It’s silly, I know. Tracing every possible health issue in your life back to bad parenting, but I avoided it for a long time. The truth is, I don’t want to be the girl that blames everything on her parents. Once you go down that road, it’s a well that never gets filled. I’ve been there, I’ve done it. In my late teenage years and early twenties, I played the martyr in a big way. I used to talk of nothing but what I didn’t have and walk around like an open wound, desperate for attention. It’s half the reason I threw everything into theatre really. I wanted an emotional outlet for all that pain I didn’t know how to process. I wanted fame and attention. I didn’t care about my craft, I just wanted to be noticed. It’s half the reason I chose the horrible boyfriends I did. I wanted attention, not love. Often mistakingly, I thought they were the same thing.
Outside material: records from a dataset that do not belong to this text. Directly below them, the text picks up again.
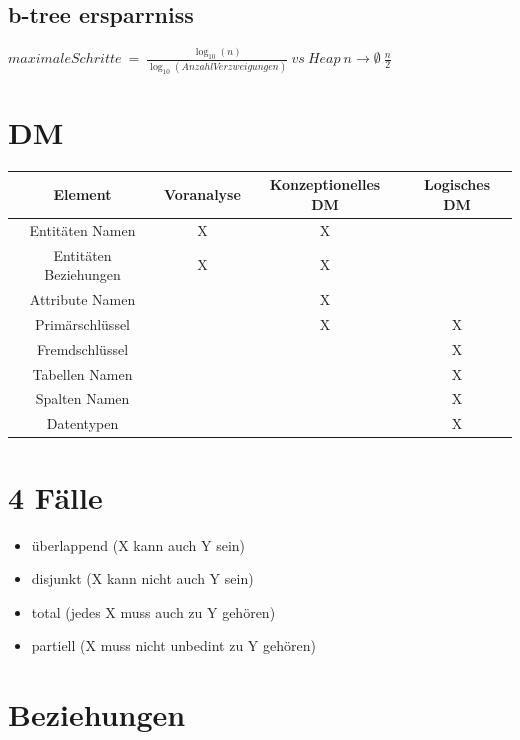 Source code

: \documentclass[a4paper,8pt]{article} %
\begin{document}
\begin{small}
\begin{minipage}{0.68 \linewidth}
		\subsection{b-tree ersparrniss}
		$maximale Schritte\ =\ \frac{
			\log_{10} (n)
		}{
			\log_{10} (Anzahl Verzweigungen)
		}\ vs\ Heap\ n \rightarrow \emptyset\ \frac{n}{2}$
		\section{DM}
			\begin{tabular}{c|c|c|c}
				Element					&Voranalyse	&Konzeptionelles DM	&Logisches DM\\\hline\hline
				Entitäten Namen			&X			&X					&\\\hline
				Entitäten Beziehungen	&X			&X					&\\\hline
				Attribute Namen			&			&X					&\\\hline
				Primärschlüssel			&			&X					&X\\\hline
				Fremdschlüssel			&			&					&X\\\hline
				Tabellen Namen			&			&					&X\\\hline
				Spalten Namen			&			&					&X\\\hline
				Datentypen				&			&					&X\\\hline
			\end{tabular}
			\section{4 Fälle}
			\begin{itemize}
				\item überlappend (X kann auch Y sein)
				\item disjunkt (X kann nicht auch Y sein)
				\item total (jedes X muss auch zu Y gehören)
				\item partiell (X muss nicht unbedint zu Y gehören)
			\end{itemize}
	\section{Beziehungen}

\end{minipage}
\end{small}
\end{document}
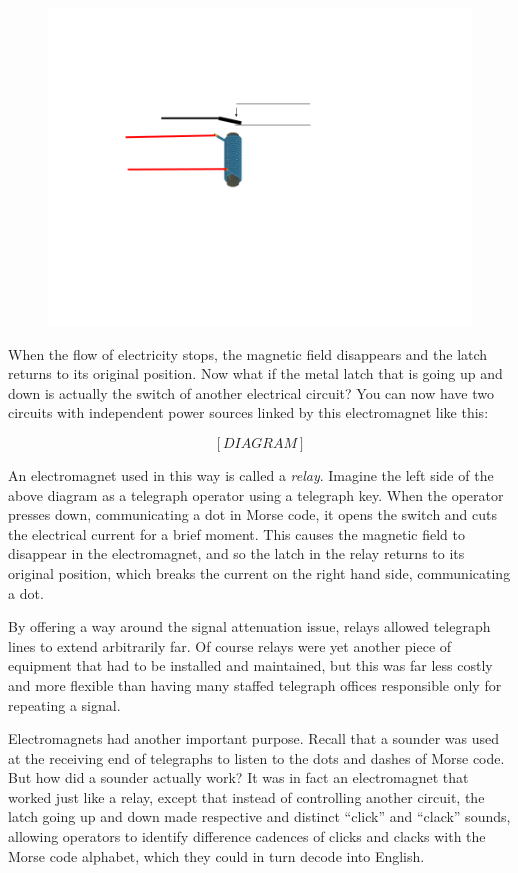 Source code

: \documentclass[UTF8]{book}
\begin{document}
\begin{CJK}{UTF8}{gbsn}
\begin{figure}[H]
\centering
\includegraphics[width=0.8\linewidth]{electromagnet_with_latch_2}
\end{figure}

When the flow of electricity stops, the magnetic field disappears and the latch returns to its original position. Now what if the metal latch that is going up and down is actually the switch of another electrical circuit? You can now have two circuits with independent power sources linked by this electromagnet like this:

\[ [DIAGRAM] \]

An electromagnet used in this way is called a \emph{relay}. Imagine the left side of the above diagram as a telegraph operator using a telegraph key. When the operator presses down, communicating a dot in Morse code, it opens the switch and cuts the electrical current for a brief moment. This causes the magnetic field to disappear in the electromagnet, and so the latch in the relay returns to its original position, which breaks the current on the right hand side, communicating a dot.

By offering a way around the signal attenuation issue, relays allowed telegraph lines to extend arbitrarily far. Of course relays were yet another piece of equipment that had to be installed and maintained, but this was far less costly and more flexible than having many staffed telegraph offices responsible only for repeating a signal.

Electromagnets had another important purpose. Recall that a sounder was used at the receiving end of telegraphs to listen to the dots and dashes of Morse code. But how did a sounder actually work? It was in fact an electromagnet that worked just like a relay, except that instead of controlling another circuit, the latch going up and down made respective and distinct ``click'' and ``clack'' sounds, allowing operators to identify difference cadences of clicks and clacks with the Morse code alphabet, which they could in turn decode into English.


\end{CJK}
\end{document}
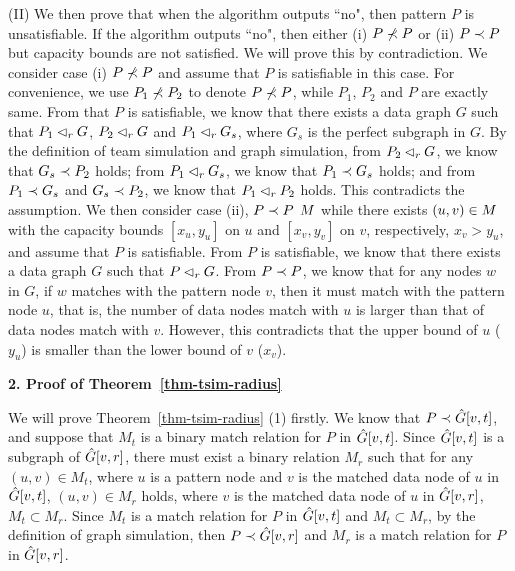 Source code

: \vspace{-1.5ex}
(II) We then prove that when the algorithm outputs ``no", then pattern $P$ is unsatisfiable.
If the algorithm outputs ``no", then either (i) $P \not\prec P$ or (ii) $P \prec P$ but capacity bounds are not satisfied.
We will prove this by contradiction.
We consider case (i) $P \not\prec P$ and assume that $P$ is satisfiable in this case.
For convenience, we use $P_1 \not\prec P_2$ to denote $P \not\prec P$, while $P_1$, $P_2$ and $P$ are exactly same.
From that $P$ is satisfiable, we know that there exists a data graph $G$ such that $P_1 \lhd_r G$, $P_2 \lhd_r G$ and $P_1 \lhd_r G_s$, where $G_s$ is the perfect subgraph in $G$.
By the definition of team simulation and graph simulation, from $P_2 \lhd_r G$, we know that $G_s \prec P_2$ holds;
from $P_1 \lhd_r G_s$, we know that $P_1 \prec G_s$ holds; and 
from $P_1 \prec G_s$ and  $G_s \prec P_2$, we know that $P_1 \lhd_r P_2$ holds.
This contradicts the assumption.
We then consider case (ii), \ie $P \prec P$ \wrt $M$ while there exists $(u, v)\in M$ with the capacity bounds $[x_u, y_u]$ on $u$ and $[x_v, y_v]$ on $v$, respectively, $x_v > y_u$, and assume that $P$ is satisfiable.
From $P$ is satisfiable, we know that there exists a data graph $G$ such that $P \lhd_r G$.
From $P \prec P$, we know that for any nodes $w$ in $G$, if $w$ matches with the pattern node $v$, then it must match with the pattern node $u$, that is, the number of data nodes match with $u$ is larger than that of data nodes match with $v$.
However, this contradicts that the upper bound of $u$ ($y_u$) is smaller than the lower bound of $v$ ($x_v$).



\noindent
{\textbf{2. Proof of Theorem~\ref{thm-tsim-radius}}}

We will prove Theorem~\ref{thm-tsim-radius} (1) firstly.
We know that $P\prec \hat{G}{[v, t]}$, and suppose that $M_t$ is a binary match relation for $P$ in $\hat{G}{[v, t]}$.
Since $\hat{G}{[v, t]}$ is a subgraph of $\hat{G}{[v, r]}$, 
there must exist a binary relation $M_r$ such that for any $(u, v) \in M_t$, where $u$ is a pattern node and $v$ is the matched data node of $u$ in $\hat{G}{[v, t]}$, 
$(u, v) \in M_r$ holds, where $v$ is the matched data node of $u$ in $\hat{G}{[v, r]}$, \ie $M_t \subset M_r$.
Since $M_t$ is a match relation for $P$ in $\hat{G}{[v, t]}$ and $M_t \subset M_r$, by the definition of graph simulation, then $P\prec \hat{G}{[v, r]}$ and $M_r$ is a match relation for $P$ in $\hat{G}{[v, r]}$.	

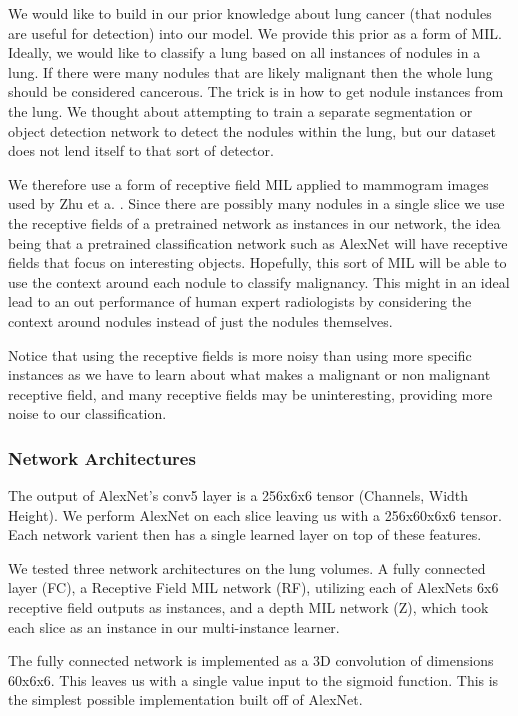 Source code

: \documentclass[twocolumn,10pt]{article}
\begin{document}
We would like to build in our prior knowledge about lung cancer (that nodules are useful for detection) into our model. We provide this prior as a form of MIL. Ideally, we would like to classify a lung based on all instances of nodules in a lung. If there were many nodules that are likely malignant then the whole lung should be considered cancerous. The trick is in how to get nodule instances from the lung. We thought about attempting to train a separate segmentation or object detection network to detect the nodules within the lung, but our dataset does not lend itself to that sort of detector.

We therefore use a form of receptive field MIL applied to mammogram images used by Zhu et a. \cite{DBLP:journals/corr/ZhuLVX16}. Since there are possibly many nodules in a single slice we use the receptive fields of a pretrained network as instances in our network, the idea being that a pretrained classification network such as AlexNet will have receptive fields that focus on interesting objects. Hopefully, this sort of MIL will be able to use the context around each nodule to classify malignancy. This might in an ideal lead to an out performance of human expert radiologists by considering the context around nodules instead of just the nodules themselves. 

Notice that using the receptive fields is more noisy than using more specific instances as we have to learn about what makes a malignant or non malignant receptive field, and many receptive fields may be uninteresting, providing more noise to our classification.

\subsubsection{Network Architectures}

The output of AlexNet's conv5 layer is a 256x6x6 tensor (Channels, Width Height). We perform
AlexNet on each slice leaving us with a 256x60x6x6 tensor. Each network varient then has a single learned layer on top of these features. 

We tested three network architectures on the lung volumes. A fully connected layer (FC), a Receptive Field MIL network (RF), utilizing each of AlexNets 6x6 receptive field outputs as instances, and a depth MIL network (Z), which took each slice as an instance in our multi-instance learner. 

The fully connected network is implemented as a 3D convolution of dimensions 60x6x6. This leaves us with a single value input to the sigmoid function. This is the simplest possible implementation built off of AlexNet.
\end{document}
Now, I am older. Life has tumbled and thrown me, caught me, and shifted me again. Over the past few years, my full time job has been my health. So many doctor’s appointments, so many times I’ve had to recount my childhood and dig deep to remember my medical history. Every time I’ve been surprised. Something that seemed normal to me would be linked to my childhood health. The minute I ask why I suddenly developed asthma, various doctors have given me the same answer in an obvious tone. “You were hospitalized with pneumonia at age six, your family smoked heavily around you. It was coming.” When I ask why my neck is getting worse, I am always greeted by the same question in a baffled tone: “No one ever took you to a doctor after your accident? You never had x-rays?” When I told a nurse once about the doctor that bruised my arm and held me down to draw my blood, she said simply, “Oh sweetheart. Your mother should have said something.” Even the surgery I had last year links to a traumatic experience from a bad doctor - the only one my mother could afford because my father wouldn’t take me.
There are so many things that can link back to my childhood. Sometimes it’s daunting, sometimes it hurts. Believe it or not, I don’t want it to be this way. It may seem like all I do is blame my parents and walk around like a victim. But if you knew me in real life, you’d know that’s most definitely not me. In recent years, I look to my past less like a masochist and more like an analyst. I no longer seek resolution as I gave up on that a long time ago. It’s even evolved past healing. Most of my wounds are healing slowly over time and with growth. Now when I look back, it’s more about filling in the holes. It’s as though I have two lists in my mind. They’ve evolved over time and I like the way they’re changing. One list seems to be from long ago - it’s the Didn’t Have list. I imagine I started creating it when I was about sixteen. It’s a list full of what I didn’t have, couldn’t get, or what I wish I’d been without. All those things that held me back or hurt me or scarred me in some way. All those things that supplied my martyr’s arsenal. In my early twenties, I think that list was at its longest. So much so that I couldn’t see past it. All I was was a giant hole of need, an endless well of injustice, desperately seeking someone to give me a massive apology for my life.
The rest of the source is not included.